Star has a range of features that make exploiting parallelism easier to manage. For example, it has support for computation expressions and actors. Partitioning an application into different agents allows programming to follow a more human approach. Computation expressions allow the programmer to manipulate computations as easily as they do data values; that in turns greatly eases the development of parallel and concurrent applications.

There is no one technology that can solve all problems. This is as true for programming as for other domains. Star supports a range of programming paradigms that allows the developer to ‘use the best tool for the job’. However, we go beyond this ‘swiss army knife’ stance and make it straightforward to extend the language.

Virtually every non-trivial program can be factored into a combination of general purpose mechanism and specific policy for applying the mechanism. Star has powerful self-extension features that allow programmers to design their own policy structures (a.k.a. domain specific languages).

Many of Star’s own features – such as its query notation and its actor notation – are built using these extension mechanisms.

About this book

This book acts as an introduction to the language and to its use. The basic features of the language are introduced; however, this is not a reference manual: it is not intended to be a complete description of the language.

Introducing a programming language like Star can be a challenge in presentation. This is because there is a significant amount of mutual support between elements of the language.

Our strategy is to take a layered approach – we start with simple examples, occasionally skipping over certain aspects of the language without explanation. Later chapters focus on deeper, more complex topics.

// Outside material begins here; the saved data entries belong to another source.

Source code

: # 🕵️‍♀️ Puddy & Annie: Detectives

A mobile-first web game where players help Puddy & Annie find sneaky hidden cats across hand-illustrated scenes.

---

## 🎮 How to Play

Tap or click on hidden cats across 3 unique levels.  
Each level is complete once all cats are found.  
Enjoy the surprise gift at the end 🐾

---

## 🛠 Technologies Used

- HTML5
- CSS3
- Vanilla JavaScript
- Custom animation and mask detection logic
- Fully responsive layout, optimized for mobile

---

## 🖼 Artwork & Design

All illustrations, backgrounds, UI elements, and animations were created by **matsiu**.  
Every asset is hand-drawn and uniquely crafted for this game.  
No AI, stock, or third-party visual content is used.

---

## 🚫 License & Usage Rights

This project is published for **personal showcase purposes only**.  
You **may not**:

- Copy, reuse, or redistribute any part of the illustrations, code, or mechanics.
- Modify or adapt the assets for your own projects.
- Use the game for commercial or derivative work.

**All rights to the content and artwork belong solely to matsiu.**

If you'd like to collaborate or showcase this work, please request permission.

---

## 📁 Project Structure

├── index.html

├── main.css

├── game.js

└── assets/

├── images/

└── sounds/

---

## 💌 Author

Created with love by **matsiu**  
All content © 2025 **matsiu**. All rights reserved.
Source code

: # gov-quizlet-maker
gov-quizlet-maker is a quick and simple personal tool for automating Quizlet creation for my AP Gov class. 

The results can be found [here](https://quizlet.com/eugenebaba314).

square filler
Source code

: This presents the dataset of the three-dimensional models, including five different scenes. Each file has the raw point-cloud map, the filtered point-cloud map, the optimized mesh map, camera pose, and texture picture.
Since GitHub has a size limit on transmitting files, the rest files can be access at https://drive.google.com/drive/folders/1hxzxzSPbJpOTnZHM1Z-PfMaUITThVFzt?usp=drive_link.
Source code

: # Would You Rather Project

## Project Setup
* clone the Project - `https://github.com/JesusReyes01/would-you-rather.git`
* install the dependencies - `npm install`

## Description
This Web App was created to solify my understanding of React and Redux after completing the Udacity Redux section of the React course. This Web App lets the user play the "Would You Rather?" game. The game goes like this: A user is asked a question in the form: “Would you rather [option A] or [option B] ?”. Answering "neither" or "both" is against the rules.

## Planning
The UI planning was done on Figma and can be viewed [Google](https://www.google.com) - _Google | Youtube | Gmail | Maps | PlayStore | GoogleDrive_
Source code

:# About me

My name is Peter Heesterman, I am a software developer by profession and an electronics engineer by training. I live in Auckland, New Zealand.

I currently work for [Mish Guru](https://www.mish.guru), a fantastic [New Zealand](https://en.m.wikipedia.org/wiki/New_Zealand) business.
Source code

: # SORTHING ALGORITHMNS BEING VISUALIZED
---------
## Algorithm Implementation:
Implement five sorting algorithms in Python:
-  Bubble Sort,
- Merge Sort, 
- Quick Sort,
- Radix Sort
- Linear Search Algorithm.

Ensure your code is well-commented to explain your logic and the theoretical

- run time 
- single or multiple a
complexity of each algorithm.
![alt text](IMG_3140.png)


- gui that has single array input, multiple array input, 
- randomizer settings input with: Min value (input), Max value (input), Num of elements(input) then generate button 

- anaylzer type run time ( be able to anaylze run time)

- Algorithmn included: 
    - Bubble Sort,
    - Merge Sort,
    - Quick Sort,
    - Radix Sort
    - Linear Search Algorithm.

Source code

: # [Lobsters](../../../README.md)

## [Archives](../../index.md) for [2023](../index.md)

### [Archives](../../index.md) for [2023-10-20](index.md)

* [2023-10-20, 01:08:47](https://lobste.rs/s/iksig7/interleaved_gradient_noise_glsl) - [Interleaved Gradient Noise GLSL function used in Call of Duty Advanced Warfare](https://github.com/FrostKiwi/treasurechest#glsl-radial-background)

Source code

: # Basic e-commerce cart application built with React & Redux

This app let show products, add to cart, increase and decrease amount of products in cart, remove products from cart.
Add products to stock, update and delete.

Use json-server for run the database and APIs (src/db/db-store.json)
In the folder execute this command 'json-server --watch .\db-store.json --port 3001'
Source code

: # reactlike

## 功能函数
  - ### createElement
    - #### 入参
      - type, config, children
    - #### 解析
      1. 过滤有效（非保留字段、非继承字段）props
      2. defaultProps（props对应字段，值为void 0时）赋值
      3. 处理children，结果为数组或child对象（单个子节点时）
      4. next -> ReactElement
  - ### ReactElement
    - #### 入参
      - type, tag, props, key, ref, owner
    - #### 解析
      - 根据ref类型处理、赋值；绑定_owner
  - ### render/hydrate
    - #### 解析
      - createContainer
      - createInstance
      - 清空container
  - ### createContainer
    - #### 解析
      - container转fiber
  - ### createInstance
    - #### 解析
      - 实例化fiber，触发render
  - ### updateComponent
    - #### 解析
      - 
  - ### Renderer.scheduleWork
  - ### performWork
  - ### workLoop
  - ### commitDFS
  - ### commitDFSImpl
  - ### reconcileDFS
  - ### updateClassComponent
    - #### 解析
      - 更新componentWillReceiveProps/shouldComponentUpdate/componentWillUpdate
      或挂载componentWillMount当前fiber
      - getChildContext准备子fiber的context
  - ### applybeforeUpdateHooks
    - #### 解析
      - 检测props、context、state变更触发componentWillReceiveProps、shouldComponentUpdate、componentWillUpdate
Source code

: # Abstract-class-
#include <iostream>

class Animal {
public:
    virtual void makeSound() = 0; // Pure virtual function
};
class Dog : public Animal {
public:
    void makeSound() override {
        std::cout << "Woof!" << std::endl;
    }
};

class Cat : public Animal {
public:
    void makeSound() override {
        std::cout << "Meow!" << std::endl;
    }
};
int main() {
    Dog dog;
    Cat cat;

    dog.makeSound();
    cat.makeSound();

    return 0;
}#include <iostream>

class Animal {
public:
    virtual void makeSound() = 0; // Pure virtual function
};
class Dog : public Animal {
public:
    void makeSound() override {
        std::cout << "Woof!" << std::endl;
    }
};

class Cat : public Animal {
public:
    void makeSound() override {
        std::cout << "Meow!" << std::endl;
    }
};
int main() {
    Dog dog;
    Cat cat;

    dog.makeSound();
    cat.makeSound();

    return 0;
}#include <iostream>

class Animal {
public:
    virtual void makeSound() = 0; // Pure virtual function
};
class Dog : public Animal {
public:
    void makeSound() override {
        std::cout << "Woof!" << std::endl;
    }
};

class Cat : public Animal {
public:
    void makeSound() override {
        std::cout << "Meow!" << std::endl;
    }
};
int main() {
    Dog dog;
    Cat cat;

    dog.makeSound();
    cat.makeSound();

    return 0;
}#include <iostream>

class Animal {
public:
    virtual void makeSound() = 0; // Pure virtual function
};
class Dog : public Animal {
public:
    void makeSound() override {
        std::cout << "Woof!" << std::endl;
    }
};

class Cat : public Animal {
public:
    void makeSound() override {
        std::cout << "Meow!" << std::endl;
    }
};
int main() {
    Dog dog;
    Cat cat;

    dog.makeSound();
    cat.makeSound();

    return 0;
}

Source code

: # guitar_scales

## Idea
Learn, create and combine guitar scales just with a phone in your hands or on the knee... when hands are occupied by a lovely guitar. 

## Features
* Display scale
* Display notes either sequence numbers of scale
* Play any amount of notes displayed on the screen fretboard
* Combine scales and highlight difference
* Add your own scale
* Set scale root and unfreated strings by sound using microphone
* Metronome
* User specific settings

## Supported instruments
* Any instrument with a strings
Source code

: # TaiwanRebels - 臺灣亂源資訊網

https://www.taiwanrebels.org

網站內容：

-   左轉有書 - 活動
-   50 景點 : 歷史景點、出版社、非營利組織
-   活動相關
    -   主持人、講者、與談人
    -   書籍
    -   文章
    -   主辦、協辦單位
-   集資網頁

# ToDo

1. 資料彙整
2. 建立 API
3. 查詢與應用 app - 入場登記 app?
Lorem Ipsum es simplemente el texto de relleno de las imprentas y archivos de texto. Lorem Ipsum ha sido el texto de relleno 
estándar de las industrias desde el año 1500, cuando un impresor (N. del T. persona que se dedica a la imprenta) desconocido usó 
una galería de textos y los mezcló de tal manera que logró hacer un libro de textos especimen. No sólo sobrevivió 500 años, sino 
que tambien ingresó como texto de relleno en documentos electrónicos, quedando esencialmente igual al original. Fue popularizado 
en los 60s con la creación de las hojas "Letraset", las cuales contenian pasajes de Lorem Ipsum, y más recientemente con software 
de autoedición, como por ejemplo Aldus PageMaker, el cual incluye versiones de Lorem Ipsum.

For the most part, examples in the text of the book are executable. You are encouraged to try to get them running on your own system.

Getting hold of Star

The easiest way to access the compiler is to pick up the released code from Github. You can also pick up the source of the compiler from here.

The main files in the Star system are:

star100.jar This is a Java jar file that contains everything needed to compile and run Star programs. You will need an installed copy of Java 8 in order to run the compiler.

The star shell script is a convenient entry point to using the Star compiler. You may need to edit this; it assumes that the jar file is located at ~/bin/star100.jar.

The reference.pdf file is the official language definition.

Assuming that you have downloaded the release files, assuming that you have your star files in the current directory, you can compile and run a Star program using:

$ star fact.star 10

This will compile the file fact.star and run it, passing the integer 10 to the embedded program.

The first time you run the compiler it will be a little slow. This is because it also compiles the standard library into the sub-directory ./starcode/. Subsequently, the compiler will be significantly quicker.

The Star compiler generates Java byte code, which means that it relies on the JVM platform for its execution. It also means that integrating Star code with Java code is straightforward. For details of how this works we recommend the Star Language definition.

Typographical Conventions

Any text on a programming language often has a significant number of examples of programs and program fragments. We show these using a typewriter-like font, often broken out in a display form:

P has type integer;

...

We use the ... ellipsis to explicitly indicate a fragment of a program that may not be syntactically correct as it stands.

As we noted above, Star is a rich language with many features. As a result, some parts of the text may require more careful reading, or represent comments about potential implications of the main text. These notes are highlighted the way this note is.